◆ Collected data:
......
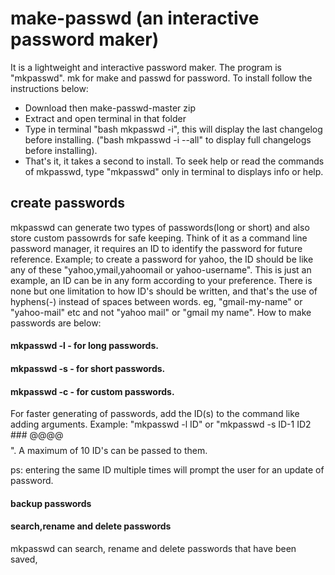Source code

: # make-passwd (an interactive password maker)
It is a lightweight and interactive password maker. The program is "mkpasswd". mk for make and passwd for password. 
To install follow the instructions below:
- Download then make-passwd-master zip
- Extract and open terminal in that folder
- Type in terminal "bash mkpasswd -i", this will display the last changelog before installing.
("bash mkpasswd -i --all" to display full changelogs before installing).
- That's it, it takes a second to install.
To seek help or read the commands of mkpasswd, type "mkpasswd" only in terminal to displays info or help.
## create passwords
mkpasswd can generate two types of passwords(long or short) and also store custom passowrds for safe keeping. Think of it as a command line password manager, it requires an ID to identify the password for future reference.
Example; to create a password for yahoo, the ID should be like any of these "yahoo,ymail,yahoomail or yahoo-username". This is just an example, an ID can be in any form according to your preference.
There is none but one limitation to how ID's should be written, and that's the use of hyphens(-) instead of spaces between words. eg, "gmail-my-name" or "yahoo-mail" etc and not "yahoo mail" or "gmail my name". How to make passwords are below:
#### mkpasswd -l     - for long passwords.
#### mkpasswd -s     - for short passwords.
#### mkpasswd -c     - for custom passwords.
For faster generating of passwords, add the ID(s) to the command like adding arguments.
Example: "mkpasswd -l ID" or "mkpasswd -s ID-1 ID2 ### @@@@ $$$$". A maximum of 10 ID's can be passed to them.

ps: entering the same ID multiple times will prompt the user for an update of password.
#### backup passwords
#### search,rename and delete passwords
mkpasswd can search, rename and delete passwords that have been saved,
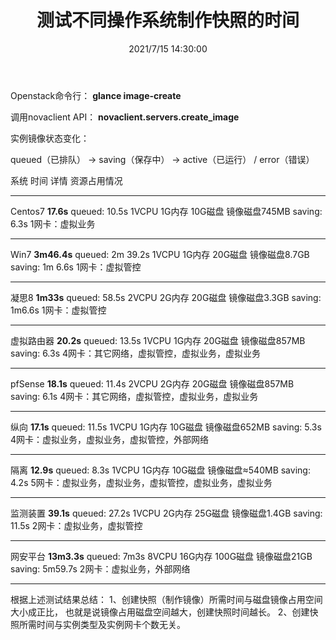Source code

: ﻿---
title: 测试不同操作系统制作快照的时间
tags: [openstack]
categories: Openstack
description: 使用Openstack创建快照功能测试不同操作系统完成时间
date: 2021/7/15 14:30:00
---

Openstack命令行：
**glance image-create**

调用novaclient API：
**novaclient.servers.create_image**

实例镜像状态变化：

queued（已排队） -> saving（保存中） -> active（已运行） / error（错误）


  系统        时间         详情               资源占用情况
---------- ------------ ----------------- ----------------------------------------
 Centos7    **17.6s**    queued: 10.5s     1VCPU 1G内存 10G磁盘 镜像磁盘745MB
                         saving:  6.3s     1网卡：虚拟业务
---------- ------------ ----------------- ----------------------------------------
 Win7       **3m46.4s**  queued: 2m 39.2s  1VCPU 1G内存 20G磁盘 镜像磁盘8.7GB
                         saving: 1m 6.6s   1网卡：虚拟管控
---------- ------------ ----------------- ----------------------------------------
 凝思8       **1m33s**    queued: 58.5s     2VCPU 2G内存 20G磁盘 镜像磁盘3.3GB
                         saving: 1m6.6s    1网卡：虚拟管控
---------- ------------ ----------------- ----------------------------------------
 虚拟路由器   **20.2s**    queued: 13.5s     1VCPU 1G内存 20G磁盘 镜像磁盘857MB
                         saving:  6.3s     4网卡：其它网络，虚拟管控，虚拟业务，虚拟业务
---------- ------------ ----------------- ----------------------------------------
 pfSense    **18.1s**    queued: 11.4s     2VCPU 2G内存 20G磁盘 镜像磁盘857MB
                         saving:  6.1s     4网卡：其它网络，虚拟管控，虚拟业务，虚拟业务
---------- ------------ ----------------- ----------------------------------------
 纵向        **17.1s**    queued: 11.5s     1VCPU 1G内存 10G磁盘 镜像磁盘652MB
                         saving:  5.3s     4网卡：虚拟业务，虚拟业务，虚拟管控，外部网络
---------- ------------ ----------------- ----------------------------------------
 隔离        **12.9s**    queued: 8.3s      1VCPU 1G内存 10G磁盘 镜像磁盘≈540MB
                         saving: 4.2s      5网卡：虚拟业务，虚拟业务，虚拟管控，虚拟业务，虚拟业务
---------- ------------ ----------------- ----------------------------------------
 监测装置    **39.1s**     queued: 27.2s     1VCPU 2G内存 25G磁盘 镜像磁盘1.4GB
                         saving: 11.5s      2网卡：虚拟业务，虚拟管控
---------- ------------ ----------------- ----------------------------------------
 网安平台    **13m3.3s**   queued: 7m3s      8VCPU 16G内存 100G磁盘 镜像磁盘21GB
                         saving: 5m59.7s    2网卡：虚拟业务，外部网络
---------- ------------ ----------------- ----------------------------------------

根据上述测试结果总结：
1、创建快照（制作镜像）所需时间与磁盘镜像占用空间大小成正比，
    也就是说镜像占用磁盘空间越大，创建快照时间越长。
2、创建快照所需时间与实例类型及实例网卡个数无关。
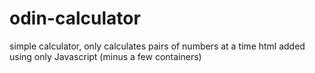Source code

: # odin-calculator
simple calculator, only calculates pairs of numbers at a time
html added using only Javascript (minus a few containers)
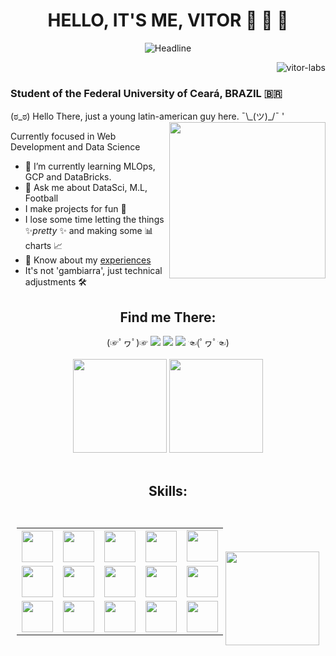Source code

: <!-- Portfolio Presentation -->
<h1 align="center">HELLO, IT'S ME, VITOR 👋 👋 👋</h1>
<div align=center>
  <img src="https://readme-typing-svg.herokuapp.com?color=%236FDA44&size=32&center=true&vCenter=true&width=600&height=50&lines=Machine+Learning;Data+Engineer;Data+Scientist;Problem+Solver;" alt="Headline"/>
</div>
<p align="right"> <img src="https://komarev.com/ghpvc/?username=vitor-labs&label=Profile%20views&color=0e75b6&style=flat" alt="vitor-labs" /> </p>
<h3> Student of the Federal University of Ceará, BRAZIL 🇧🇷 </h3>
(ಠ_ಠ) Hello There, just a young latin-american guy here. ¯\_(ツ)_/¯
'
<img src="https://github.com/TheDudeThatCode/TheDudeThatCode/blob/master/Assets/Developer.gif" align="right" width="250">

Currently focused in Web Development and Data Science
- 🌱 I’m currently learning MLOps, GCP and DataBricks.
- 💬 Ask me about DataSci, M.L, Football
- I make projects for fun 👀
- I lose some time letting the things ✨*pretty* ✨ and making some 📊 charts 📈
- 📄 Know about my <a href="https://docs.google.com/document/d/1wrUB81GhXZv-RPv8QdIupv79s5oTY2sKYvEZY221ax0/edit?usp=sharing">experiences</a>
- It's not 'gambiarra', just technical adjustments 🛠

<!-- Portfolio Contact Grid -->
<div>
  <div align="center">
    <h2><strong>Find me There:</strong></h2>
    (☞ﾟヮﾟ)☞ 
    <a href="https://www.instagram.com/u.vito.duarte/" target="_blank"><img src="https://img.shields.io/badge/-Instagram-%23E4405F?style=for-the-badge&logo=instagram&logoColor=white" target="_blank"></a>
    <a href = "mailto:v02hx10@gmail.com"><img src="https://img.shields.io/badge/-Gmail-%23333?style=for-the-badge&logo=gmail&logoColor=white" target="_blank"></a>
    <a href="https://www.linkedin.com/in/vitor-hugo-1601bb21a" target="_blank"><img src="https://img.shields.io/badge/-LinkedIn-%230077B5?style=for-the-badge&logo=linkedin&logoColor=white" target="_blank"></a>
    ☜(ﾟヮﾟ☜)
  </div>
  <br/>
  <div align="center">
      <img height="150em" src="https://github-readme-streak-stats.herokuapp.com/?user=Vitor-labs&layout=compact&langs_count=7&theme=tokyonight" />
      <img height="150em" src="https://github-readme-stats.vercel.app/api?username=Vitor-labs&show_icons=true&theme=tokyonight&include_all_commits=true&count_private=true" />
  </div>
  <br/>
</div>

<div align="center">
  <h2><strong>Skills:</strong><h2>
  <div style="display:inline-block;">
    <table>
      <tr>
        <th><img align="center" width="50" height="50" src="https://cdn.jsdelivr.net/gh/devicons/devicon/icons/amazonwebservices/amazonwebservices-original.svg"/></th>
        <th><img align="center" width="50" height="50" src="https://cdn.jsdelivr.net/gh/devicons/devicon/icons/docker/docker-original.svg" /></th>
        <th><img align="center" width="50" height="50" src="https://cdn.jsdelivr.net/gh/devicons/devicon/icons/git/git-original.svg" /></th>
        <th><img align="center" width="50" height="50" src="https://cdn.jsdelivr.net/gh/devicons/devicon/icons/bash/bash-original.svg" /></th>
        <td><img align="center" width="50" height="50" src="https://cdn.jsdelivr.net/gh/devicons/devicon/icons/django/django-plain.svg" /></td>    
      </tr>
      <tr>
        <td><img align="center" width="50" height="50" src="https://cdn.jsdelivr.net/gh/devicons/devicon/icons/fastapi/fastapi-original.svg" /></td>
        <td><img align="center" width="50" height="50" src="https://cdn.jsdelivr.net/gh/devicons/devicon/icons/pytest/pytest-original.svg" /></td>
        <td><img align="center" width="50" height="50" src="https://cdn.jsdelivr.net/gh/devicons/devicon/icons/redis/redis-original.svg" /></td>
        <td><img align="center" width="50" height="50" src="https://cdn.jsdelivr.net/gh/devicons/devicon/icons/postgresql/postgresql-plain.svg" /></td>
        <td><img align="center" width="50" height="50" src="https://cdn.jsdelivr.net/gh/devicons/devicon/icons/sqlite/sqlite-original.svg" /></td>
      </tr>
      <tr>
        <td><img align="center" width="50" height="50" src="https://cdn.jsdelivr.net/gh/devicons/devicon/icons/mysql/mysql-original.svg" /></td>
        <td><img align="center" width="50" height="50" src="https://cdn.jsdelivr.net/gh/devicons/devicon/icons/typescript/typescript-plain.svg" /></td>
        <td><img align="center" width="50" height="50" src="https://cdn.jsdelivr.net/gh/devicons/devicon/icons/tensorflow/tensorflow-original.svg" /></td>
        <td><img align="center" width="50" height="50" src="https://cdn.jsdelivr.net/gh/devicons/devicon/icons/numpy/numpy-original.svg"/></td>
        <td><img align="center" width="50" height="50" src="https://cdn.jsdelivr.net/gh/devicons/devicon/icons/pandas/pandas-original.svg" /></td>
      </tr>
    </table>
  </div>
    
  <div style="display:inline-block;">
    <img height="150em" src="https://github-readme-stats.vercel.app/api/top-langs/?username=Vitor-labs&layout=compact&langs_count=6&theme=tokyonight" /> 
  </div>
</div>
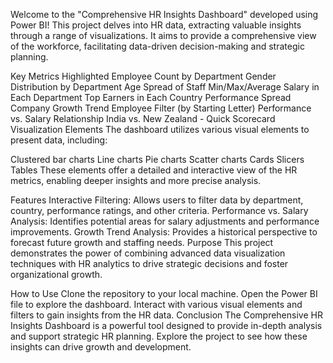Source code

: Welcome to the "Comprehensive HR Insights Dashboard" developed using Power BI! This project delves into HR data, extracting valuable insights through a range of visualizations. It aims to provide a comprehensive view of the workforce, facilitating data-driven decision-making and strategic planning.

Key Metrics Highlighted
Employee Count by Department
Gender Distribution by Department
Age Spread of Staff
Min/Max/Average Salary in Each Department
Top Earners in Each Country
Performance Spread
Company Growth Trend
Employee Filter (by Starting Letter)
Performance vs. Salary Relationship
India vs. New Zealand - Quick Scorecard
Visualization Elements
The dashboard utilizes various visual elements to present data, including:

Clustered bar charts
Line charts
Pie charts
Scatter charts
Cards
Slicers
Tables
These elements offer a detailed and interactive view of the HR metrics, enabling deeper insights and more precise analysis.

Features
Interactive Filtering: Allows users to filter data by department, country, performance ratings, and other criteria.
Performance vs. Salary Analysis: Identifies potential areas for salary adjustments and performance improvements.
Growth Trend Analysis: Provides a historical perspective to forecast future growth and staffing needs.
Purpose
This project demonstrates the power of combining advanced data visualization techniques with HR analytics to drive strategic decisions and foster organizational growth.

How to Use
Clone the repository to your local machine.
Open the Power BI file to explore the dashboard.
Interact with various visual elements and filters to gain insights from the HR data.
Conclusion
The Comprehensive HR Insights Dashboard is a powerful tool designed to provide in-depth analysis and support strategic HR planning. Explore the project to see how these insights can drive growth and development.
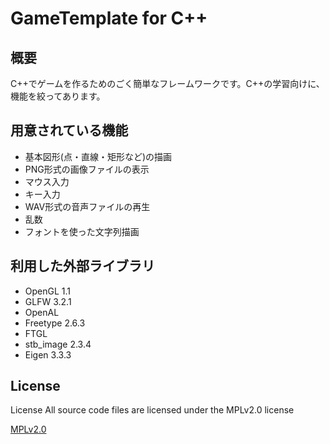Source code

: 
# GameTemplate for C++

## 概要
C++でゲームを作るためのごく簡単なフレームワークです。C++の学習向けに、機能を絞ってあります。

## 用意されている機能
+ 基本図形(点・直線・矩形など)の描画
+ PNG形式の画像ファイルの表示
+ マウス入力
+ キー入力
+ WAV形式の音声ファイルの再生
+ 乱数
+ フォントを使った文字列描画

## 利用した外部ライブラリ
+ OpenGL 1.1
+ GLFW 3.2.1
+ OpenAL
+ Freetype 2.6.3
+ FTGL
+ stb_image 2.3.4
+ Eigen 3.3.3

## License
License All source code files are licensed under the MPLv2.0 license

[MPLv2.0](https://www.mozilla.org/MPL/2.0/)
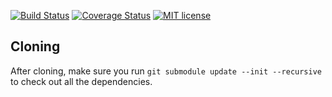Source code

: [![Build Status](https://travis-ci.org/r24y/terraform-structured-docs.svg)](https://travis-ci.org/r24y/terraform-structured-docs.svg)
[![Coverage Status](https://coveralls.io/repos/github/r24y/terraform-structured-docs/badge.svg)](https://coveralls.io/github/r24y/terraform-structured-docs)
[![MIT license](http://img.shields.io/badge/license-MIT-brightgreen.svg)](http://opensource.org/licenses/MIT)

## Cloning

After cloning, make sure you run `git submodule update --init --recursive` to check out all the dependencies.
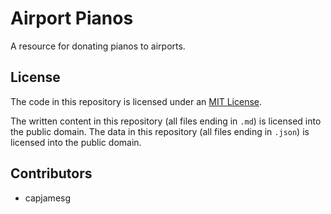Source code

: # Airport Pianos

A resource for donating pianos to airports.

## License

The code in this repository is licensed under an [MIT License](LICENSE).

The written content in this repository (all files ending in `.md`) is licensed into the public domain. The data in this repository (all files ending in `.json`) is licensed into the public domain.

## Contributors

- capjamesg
......
Treating the line with "ps: entering the" as the last line to include, retype the records exactly from their first line, excluding pictures.

Source code

: # make-passwd (an interactive password maker)
It is a lightweight and interactive password maker. The program is "mkpasswd". mk for make and passwd for password. 
To install follow the instructions below:
- Download then make-passwd-master zip
- Extract and open terminal in that folder
- Type in terminal "bash mkpasswd -i", this will display the last changelog before installing.
("bash mkpasswd -i --all" to display full changelogs before installing).
- That's it, it takes a second to install.
To seek help or read the commands of mkpasswd, type "mkpasswd" only in terminal to displays info or help.
## create passwords
mkpasswd can generate two types of passwords(long or short) and also store custom passowrds for safe keeping. Think of it as a command line password manager, it requires an ID to identify the password for future reference.
Example; to create a password for yahoo, the ID should be like any of these "yahoo,ymail,yahoomail or yahoo-username". This is just an example, an ID can be in any form according to your preference.
There is none but one limitation to how ID's should be written, and that's the use of hyphens(-) instead of spaces between words. eg, "gmail-my-name" or "yahoo-mail" etc and not "yahoo mail" or "gmail my name". How to make passwords are below:
#### mkpasswd -l     - for long passwords.
#### mkpasswd -s     - for short passwords.
#### mkpasswd -c     - for custom passwords.
For faster generating of passwords, add the ID(s) to the command like adding arguments.
Example: "mkpasswd -l ID" or "mkpasswd -s ID-1 ID2 ### @@@@ $$$$". A maximum of 10 ID's can be passed to them.

ps: entering the same ID multiple times will prompt the user for an update of password.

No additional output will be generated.